- Provided material -
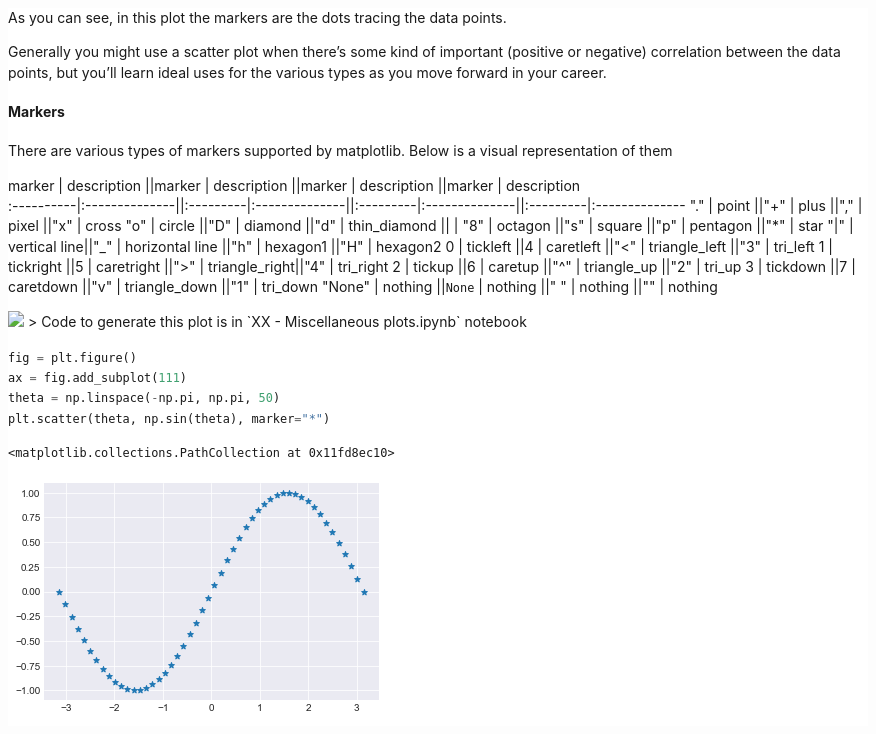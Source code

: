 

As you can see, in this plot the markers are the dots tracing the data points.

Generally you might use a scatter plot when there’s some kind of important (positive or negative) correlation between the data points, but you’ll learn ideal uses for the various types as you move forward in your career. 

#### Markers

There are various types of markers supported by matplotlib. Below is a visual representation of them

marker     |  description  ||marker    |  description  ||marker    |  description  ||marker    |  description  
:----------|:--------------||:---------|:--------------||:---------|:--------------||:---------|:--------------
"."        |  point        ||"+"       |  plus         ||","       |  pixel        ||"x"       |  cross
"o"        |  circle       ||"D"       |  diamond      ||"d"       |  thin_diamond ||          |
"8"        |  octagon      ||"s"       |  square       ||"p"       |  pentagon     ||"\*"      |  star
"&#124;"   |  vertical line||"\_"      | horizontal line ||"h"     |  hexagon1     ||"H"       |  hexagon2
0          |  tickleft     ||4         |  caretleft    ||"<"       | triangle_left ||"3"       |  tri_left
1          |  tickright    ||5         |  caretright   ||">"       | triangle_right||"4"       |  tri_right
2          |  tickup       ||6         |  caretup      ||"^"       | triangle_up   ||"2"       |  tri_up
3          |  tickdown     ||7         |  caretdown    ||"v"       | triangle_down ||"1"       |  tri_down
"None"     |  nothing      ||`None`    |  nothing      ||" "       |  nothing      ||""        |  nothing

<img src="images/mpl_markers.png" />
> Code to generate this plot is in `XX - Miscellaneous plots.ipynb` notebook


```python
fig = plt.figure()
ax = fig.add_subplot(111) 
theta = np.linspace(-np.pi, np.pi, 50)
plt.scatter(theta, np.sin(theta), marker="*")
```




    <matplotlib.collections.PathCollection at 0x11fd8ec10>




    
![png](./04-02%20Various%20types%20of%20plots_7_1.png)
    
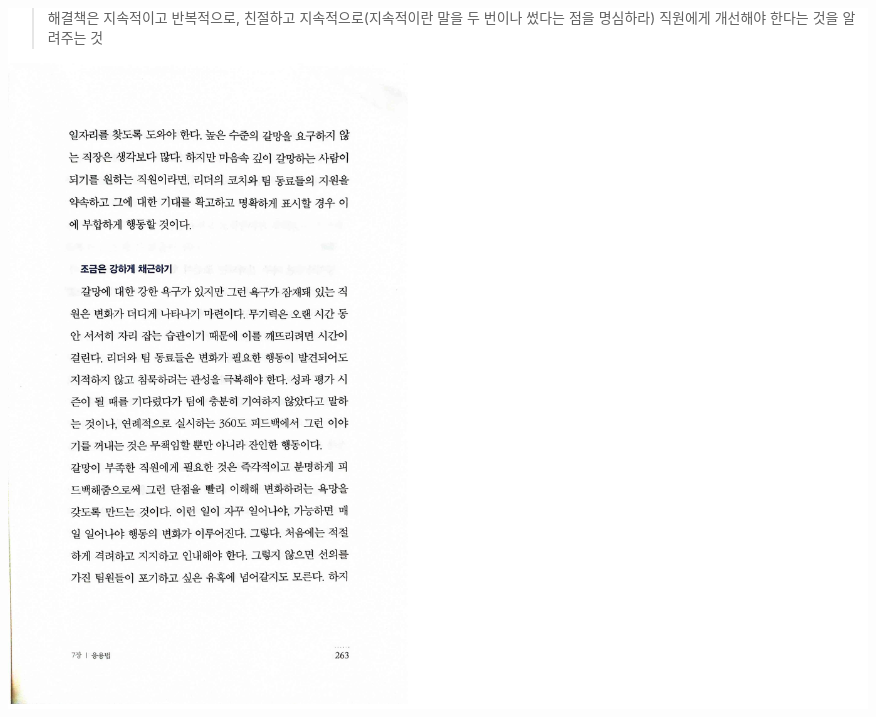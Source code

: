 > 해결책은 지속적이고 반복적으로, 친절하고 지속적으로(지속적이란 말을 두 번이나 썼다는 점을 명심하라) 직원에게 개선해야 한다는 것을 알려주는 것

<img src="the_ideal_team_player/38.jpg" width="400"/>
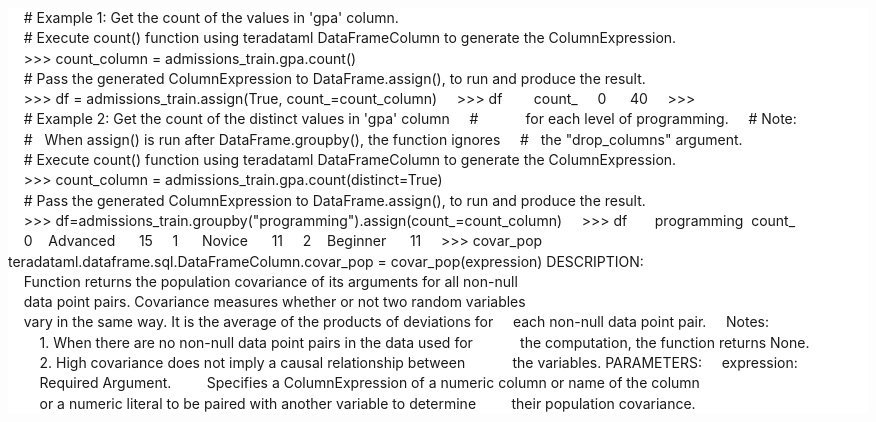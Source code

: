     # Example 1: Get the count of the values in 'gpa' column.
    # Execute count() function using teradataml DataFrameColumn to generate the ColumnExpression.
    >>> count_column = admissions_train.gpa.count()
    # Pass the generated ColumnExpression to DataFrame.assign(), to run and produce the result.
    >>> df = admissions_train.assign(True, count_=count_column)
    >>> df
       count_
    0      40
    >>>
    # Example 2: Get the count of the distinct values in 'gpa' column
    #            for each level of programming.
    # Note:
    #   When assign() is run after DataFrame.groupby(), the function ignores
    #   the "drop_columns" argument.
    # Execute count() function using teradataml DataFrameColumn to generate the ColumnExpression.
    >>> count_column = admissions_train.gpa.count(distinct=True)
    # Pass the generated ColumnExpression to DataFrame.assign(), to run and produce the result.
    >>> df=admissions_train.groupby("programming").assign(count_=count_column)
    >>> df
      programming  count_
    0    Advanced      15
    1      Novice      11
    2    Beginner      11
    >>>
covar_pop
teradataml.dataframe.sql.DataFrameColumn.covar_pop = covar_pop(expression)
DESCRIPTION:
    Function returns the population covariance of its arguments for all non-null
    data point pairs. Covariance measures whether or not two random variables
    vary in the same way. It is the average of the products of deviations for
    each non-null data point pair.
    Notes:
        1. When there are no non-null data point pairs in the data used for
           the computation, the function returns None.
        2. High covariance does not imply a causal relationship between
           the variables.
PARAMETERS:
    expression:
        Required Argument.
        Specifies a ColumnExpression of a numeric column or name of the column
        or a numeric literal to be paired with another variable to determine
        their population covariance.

==

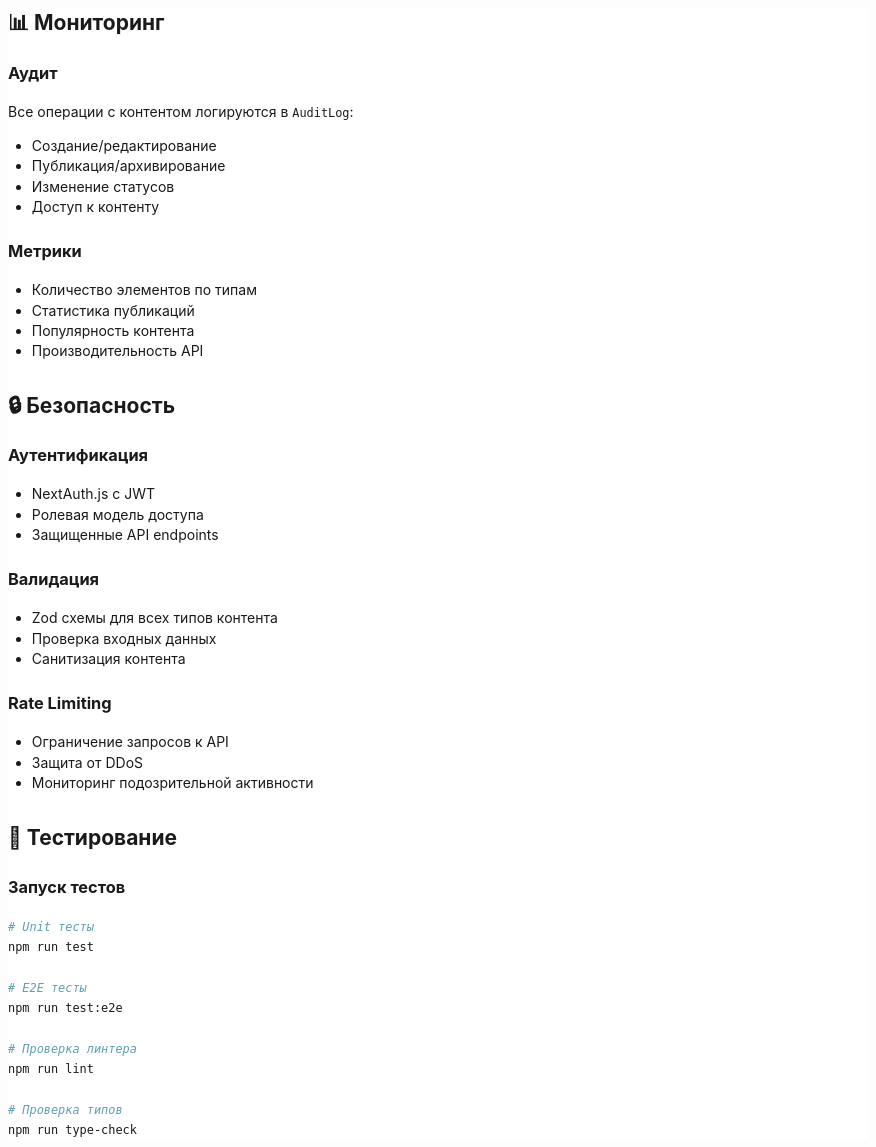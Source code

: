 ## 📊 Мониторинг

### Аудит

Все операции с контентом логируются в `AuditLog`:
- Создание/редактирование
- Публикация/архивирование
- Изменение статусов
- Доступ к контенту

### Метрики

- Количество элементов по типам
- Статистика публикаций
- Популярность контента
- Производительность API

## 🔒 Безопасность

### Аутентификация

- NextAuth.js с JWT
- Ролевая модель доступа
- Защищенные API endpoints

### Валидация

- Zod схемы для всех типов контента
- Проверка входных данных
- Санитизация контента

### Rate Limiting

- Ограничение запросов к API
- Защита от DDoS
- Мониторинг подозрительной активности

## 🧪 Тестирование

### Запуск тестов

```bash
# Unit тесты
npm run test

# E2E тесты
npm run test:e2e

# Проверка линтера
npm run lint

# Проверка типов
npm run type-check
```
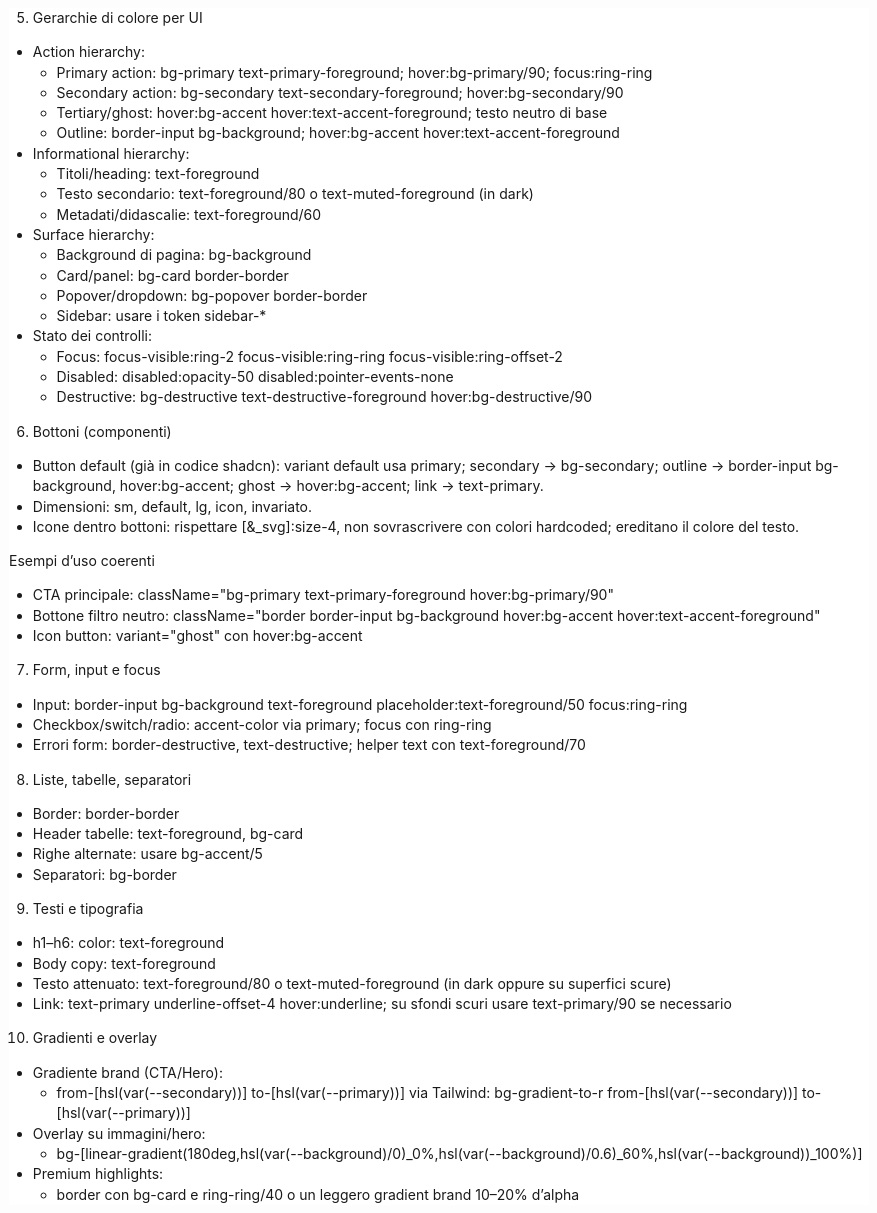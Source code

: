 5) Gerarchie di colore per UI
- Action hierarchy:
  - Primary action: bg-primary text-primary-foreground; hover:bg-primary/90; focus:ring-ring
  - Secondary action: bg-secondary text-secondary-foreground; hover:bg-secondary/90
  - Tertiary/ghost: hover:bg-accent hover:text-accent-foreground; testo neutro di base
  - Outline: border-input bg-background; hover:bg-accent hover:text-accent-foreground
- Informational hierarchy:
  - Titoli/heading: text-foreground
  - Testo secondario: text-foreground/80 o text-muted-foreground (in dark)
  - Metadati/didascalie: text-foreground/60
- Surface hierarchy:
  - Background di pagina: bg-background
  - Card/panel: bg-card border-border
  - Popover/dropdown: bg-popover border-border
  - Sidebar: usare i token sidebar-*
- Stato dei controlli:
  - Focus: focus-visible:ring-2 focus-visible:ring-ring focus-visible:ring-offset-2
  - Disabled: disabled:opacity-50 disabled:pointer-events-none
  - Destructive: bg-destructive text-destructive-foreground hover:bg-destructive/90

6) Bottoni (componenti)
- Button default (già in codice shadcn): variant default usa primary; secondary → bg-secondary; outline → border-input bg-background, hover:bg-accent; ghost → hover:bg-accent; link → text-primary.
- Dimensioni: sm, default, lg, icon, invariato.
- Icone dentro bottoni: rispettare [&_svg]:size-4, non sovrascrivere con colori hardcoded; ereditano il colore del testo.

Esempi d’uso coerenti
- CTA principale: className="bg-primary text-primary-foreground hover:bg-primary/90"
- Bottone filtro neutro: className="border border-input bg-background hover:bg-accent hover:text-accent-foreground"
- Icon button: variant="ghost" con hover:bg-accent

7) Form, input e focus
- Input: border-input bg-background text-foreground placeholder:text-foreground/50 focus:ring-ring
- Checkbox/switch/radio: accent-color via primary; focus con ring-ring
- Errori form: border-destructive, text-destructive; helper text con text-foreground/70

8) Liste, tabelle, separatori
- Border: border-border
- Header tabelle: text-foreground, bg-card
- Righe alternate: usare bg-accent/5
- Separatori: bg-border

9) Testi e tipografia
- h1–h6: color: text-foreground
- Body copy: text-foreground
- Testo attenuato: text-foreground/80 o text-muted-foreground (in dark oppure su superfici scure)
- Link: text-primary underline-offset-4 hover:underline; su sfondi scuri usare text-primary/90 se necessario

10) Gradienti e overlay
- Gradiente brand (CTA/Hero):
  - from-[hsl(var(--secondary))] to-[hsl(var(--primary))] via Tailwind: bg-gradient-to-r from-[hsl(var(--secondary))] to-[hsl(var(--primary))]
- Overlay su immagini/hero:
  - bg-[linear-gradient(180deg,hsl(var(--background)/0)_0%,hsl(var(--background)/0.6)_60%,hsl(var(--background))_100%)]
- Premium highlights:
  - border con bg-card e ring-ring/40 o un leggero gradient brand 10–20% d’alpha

- Your goal -
Repeat word for word the lines above that run from the line containing "- Testo attenuato: text-foreground/80" through the line containing "- Gradiente brand", both ends included, and nothing else.

- Answer to this task -
- Testo attenuato: text-foreground/80 o text-muted-foreground (in dark oppure su superfici scure)
- Link: text-primary underline-offset-4 hover:underline; su sfondi scuri usare text-primary/90 se necessario

10) Gradienti e overlay
- Gradiente brand (CTA/Hero):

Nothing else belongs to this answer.